What is needed:
Your reply should be one number: how many lines of the records below contain the string "System".

Source records Start Marker

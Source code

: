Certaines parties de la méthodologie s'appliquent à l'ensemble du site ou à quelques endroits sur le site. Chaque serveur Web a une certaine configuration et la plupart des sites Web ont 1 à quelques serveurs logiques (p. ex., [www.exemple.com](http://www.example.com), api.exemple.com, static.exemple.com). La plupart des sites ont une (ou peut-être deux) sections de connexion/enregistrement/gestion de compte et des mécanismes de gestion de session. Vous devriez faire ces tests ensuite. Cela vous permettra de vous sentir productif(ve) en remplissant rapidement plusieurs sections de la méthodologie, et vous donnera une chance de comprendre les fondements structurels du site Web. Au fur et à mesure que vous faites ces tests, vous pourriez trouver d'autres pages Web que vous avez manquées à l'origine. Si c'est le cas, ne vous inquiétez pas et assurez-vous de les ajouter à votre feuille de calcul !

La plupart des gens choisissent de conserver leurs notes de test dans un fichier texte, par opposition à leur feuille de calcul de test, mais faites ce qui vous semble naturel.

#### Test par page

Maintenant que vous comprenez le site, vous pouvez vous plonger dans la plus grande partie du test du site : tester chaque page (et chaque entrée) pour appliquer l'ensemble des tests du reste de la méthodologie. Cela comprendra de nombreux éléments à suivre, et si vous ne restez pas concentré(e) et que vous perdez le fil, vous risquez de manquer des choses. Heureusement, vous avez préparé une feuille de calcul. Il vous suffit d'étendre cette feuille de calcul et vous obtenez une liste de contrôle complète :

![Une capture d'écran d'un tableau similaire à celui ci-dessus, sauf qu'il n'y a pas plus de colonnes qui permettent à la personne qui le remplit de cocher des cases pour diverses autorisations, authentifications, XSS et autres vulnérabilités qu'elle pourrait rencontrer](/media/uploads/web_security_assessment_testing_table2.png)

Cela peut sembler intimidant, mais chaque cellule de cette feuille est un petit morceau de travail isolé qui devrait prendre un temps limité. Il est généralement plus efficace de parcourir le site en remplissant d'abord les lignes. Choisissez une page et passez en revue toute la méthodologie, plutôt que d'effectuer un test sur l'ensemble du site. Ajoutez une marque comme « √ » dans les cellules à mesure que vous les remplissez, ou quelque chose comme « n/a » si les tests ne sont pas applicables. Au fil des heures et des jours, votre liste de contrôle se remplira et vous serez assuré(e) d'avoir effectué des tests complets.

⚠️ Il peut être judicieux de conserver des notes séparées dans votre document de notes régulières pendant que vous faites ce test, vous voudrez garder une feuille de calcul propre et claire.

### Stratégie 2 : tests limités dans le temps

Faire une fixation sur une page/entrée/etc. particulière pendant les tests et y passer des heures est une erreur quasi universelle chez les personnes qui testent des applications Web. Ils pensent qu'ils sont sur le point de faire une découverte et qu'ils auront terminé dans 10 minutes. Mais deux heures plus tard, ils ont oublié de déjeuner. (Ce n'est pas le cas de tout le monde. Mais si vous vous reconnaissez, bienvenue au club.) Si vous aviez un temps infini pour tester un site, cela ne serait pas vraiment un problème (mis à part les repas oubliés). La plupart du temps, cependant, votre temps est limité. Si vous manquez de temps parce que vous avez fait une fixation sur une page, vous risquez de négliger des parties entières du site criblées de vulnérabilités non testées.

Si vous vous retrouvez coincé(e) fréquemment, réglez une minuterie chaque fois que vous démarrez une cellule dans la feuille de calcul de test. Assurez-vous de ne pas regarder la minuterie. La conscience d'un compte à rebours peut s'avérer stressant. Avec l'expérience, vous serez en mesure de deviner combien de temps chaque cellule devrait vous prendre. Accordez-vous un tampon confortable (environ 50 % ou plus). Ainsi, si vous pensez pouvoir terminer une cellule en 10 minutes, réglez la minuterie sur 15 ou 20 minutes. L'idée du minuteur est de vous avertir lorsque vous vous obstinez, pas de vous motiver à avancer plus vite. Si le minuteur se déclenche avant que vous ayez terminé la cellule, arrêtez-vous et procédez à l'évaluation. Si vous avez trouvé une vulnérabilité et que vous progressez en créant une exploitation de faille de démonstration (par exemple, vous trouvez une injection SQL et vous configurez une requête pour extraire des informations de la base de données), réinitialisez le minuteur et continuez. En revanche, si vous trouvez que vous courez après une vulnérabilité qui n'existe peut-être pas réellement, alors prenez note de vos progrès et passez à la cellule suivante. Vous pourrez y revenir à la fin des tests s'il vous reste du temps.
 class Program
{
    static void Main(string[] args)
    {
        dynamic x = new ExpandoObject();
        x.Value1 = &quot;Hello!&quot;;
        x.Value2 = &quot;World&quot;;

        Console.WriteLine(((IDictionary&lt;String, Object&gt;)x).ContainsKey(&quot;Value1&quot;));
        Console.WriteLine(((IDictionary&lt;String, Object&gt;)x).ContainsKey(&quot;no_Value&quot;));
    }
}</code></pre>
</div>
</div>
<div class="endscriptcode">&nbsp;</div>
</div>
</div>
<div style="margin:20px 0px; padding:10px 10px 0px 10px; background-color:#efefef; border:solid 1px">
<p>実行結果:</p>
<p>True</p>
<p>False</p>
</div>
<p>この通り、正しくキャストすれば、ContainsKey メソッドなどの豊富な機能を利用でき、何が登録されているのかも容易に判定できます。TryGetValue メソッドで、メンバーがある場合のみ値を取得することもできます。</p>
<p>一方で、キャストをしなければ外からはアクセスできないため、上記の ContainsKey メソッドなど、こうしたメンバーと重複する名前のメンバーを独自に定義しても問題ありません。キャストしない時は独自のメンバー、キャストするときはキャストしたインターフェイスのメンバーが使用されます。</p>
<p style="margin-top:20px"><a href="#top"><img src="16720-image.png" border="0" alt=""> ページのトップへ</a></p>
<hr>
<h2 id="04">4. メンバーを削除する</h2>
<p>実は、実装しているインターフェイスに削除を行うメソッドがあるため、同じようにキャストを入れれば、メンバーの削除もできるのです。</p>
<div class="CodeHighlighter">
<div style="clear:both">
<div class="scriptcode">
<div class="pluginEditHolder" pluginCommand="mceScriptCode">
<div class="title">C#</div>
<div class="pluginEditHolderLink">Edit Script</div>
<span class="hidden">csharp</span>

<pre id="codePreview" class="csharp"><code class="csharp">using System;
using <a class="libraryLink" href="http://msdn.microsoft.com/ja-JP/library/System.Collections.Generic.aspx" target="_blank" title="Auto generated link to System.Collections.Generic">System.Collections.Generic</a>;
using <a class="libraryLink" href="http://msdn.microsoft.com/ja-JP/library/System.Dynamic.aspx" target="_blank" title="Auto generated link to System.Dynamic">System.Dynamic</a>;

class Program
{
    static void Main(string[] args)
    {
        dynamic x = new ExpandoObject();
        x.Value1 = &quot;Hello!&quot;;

Source records End Marker

Completed exercise:
3